→ Problem:
If a line in the entries below contains the word "Endpoints", it counts; report how many such lines there are, and only that number.

Items listed in a dataset:
========
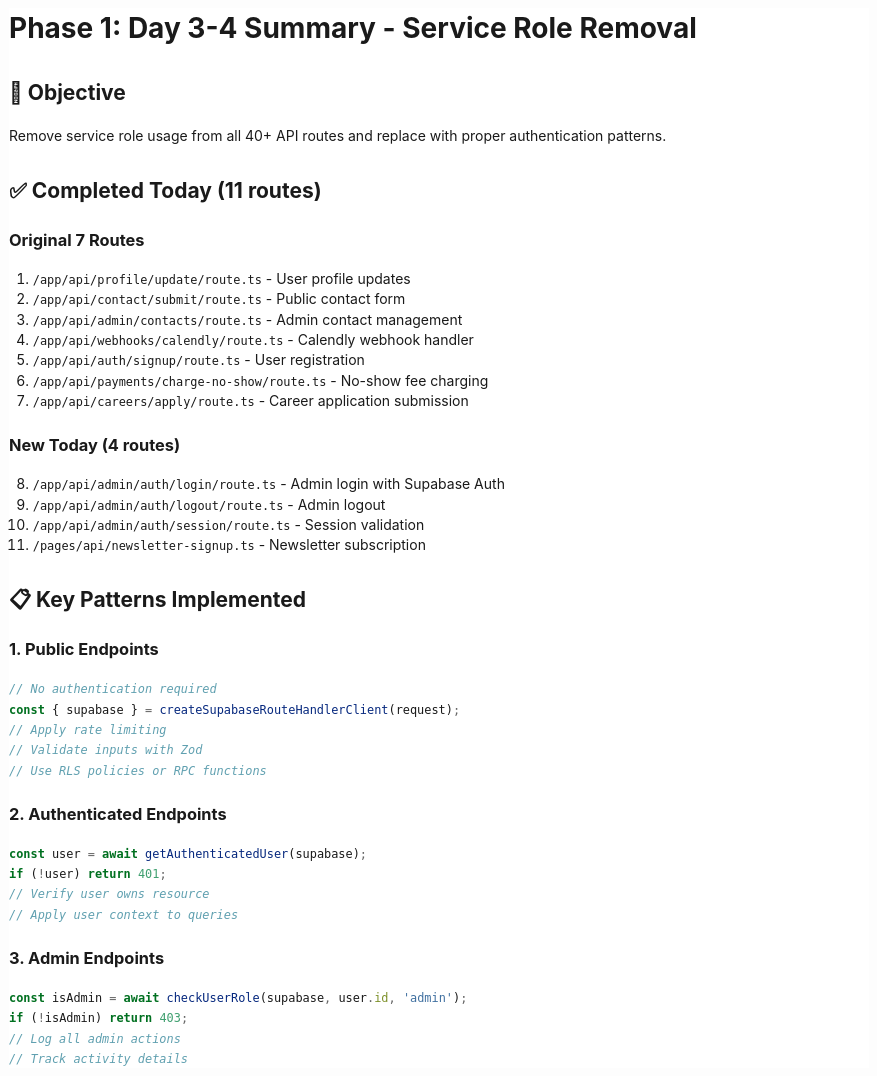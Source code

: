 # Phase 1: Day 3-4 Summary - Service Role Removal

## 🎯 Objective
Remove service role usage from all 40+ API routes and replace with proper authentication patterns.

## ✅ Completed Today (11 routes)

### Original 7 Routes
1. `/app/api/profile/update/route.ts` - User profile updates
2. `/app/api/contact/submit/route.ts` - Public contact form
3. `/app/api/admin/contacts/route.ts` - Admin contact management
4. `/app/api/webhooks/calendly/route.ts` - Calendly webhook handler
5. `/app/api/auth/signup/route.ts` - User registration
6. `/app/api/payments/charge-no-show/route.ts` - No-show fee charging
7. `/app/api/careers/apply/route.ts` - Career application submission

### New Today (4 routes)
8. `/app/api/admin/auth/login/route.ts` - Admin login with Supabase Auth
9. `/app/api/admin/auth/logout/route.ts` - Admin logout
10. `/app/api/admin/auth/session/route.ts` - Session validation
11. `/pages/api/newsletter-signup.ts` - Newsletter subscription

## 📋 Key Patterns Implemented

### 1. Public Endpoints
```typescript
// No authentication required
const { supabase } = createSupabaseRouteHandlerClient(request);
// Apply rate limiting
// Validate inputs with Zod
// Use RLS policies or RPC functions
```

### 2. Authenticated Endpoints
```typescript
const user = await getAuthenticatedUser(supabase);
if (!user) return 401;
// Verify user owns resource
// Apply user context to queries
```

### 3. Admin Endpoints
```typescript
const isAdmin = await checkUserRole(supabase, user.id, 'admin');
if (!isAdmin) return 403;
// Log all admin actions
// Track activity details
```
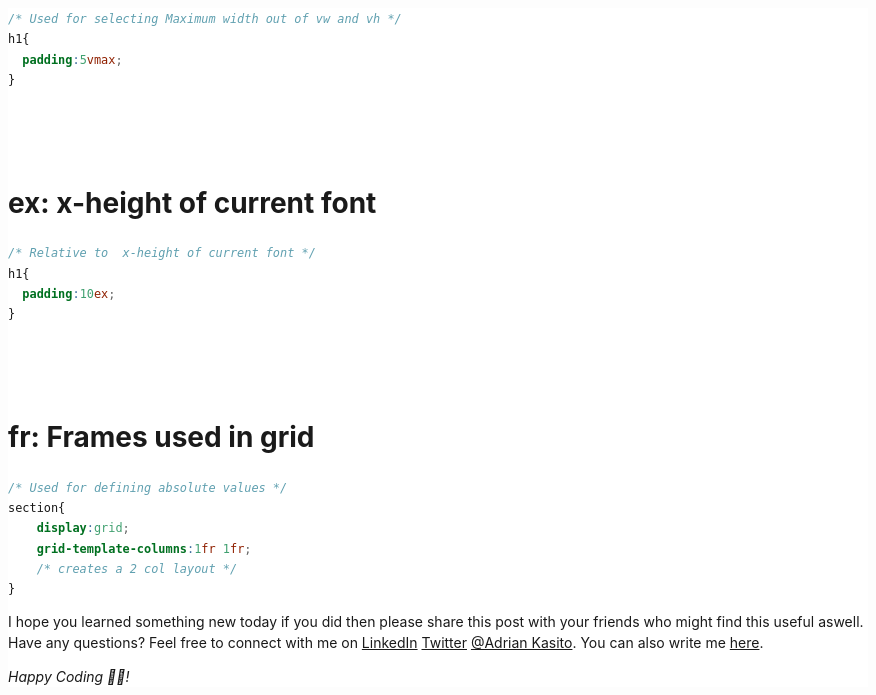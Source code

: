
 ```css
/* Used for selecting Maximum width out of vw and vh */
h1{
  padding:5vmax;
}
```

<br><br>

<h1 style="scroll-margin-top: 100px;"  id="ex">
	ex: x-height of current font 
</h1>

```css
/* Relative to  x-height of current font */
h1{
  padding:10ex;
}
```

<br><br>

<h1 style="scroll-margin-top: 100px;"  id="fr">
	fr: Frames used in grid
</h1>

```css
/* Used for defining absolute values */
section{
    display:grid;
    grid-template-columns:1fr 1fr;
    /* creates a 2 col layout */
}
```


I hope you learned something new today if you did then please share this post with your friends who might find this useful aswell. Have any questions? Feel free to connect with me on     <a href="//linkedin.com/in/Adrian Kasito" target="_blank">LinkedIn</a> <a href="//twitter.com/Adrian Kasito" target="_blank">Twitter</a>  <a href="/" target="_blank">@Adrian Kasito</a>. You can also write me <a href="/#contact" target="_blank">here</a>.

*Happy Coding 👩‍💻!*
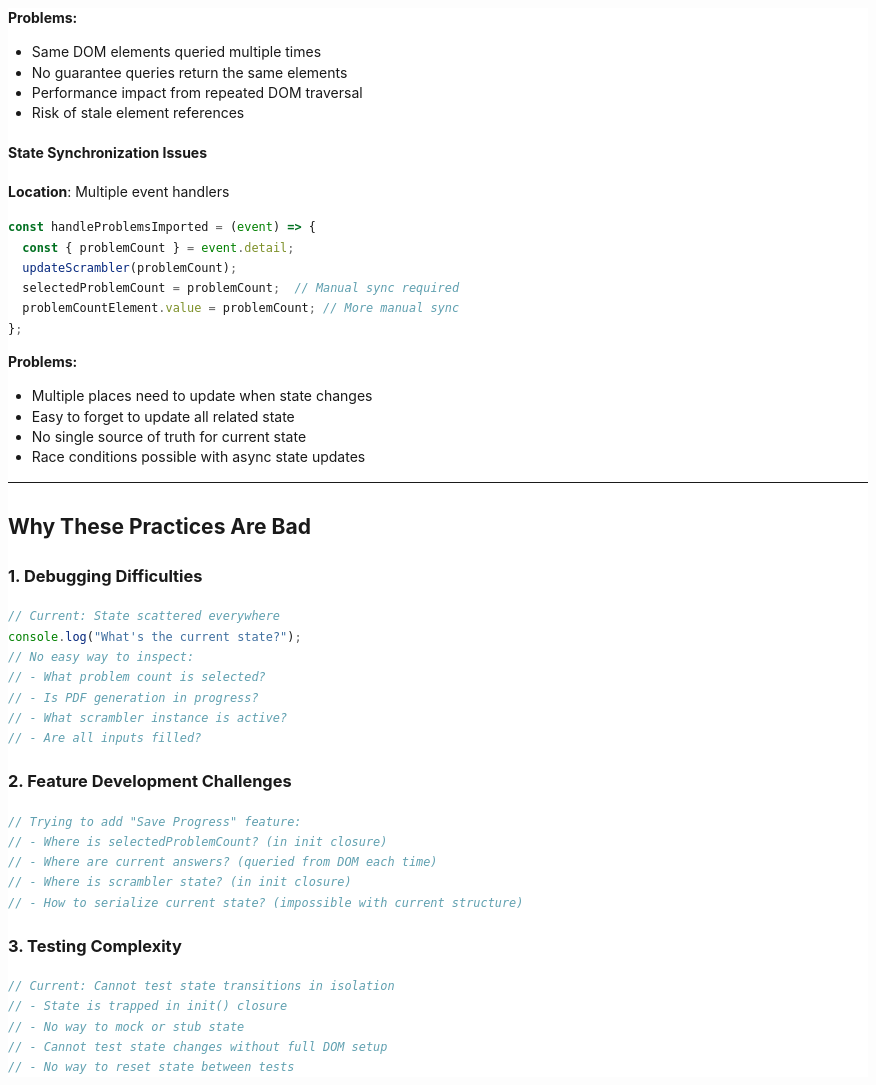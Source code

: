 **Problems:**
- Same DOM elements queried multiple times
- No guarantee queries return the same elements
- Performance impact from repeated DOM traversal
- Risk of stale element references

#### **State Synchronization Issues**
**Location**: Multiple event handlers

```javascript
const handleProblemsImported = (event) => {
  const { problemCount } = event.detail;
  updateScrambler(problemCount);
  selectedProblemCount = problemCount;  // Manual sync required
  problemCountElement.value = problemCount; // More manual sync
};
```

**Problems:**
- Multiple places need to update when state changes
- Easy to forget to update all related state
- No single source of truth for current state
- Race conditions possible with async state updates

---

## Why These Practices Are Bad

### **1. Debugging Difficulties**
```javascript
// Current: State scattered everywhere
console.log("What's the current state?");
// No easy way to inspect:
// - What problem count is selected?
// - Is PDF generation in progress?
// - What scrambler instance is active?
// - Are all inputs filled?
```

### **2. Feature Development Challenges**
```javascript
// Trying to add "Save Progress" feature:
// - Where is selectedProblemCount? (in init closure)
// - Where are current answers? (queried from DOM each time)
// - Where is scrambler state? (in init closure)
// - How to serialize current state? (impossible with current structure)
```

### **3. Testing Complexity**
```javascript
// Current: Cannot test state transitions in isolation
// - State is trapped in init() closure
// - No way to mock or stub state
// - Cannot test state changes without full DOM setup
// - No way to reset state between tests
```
========
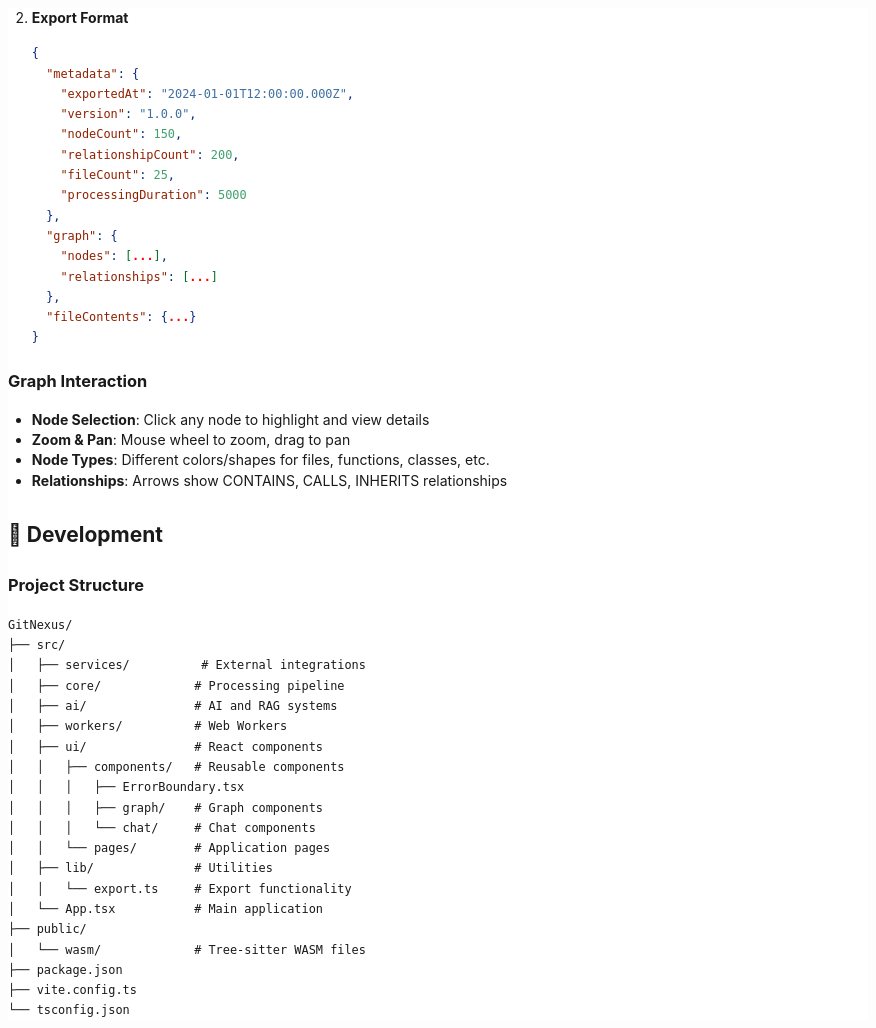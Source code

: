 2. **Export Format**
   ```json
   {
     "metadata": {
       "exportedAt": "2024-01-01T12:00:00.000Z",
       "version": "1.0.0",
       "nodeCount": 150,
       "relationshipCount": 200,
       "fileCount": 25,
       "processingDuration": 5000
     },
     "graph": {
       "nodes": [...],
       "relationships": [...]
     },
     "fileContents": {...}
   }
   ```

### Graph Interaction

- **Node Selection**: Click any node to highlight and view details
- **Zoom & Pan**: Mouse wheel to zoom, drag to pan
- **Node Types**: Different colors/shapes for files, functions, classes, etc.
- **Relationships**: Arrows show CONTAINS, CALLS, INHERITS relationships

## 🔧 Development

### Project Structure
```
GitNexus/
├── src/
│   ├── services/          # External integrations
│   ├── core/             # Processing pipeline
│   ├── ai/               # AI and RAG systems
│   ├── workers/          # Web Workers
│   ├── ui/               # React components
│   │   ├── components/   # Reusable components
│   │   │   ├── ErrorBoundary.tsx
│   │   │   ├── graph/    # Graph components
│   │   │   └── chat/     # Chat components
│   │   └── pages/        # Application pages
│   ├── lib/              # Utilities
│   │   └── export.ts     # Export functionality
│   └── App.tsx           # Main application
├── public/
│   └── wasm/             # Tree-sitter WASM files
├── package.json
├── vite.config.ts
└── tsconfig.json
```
========
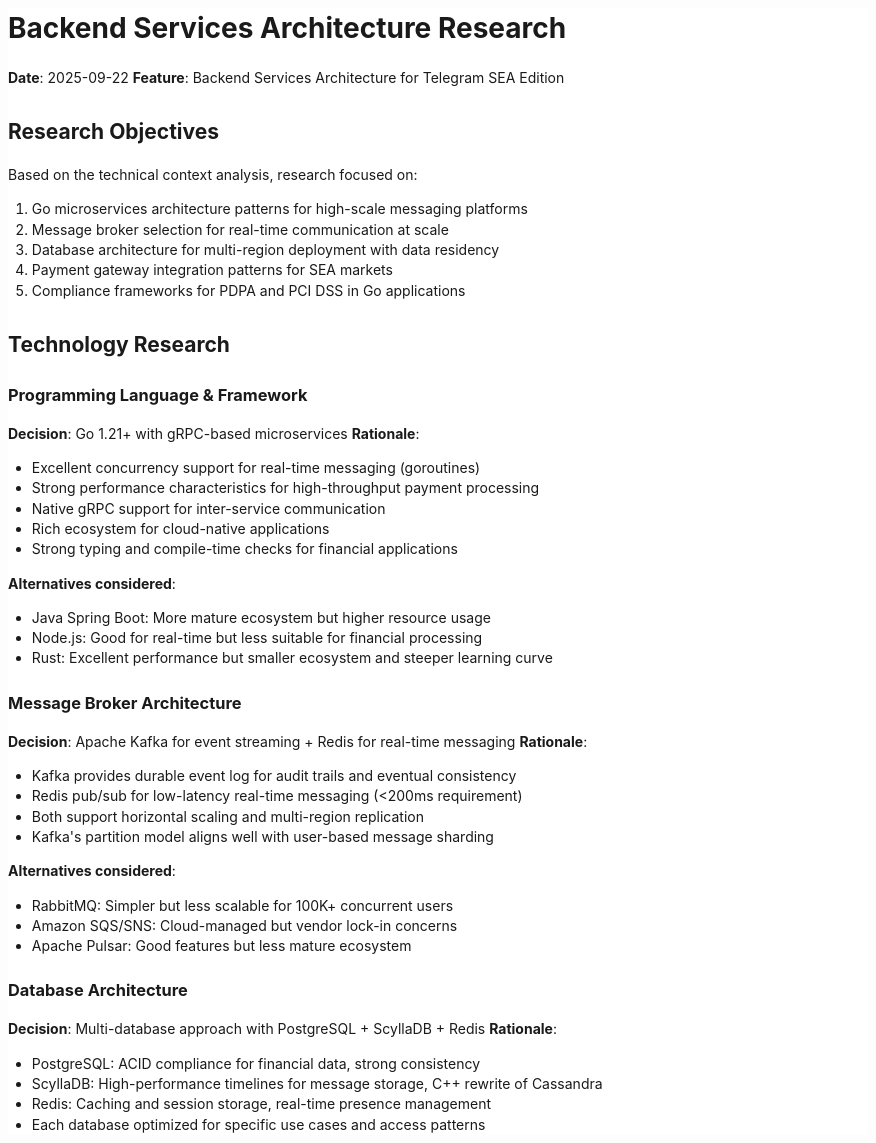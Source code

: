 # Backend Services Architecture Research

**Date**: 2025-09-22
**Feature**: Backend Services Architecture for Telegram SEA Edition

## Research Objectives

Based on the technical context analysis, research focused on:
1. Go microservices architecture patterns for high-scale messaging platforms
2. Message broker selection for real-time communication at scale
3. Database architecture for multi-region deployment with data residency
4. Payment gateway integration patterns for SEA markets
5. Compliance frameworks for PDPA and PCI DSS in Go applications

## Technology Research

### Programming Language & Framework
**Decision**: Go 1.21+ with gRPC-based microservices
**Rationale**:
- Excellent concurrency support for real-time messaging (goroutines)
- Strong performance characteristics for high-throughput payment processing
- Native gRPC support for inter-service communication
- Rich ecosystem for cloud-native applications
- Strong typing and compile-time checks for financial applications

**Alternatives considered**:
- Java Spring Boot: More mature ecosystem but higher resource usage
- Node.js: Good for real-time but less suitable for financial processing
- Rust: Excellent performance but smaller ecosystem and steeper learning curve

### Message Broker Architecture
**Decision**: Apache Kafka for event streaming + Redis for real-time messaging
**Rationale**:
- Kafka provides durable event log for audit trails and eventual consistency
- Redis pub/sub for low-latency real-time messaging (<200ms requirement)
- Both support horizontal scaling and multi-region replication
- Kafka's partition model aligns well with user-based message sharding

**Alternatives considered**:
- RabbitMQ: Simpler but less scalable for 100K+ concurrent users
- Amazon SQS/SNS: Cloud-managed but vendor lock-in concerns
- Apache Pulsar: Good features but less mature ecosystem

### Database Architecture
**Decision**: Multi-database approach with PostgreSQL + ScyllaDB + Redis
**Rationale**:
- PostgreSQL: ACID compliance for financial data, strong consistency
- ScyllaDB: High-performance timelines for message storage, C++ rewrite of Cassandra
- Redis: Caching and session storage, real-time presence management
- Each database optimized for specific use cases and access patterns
========
→ Solution to this task:
3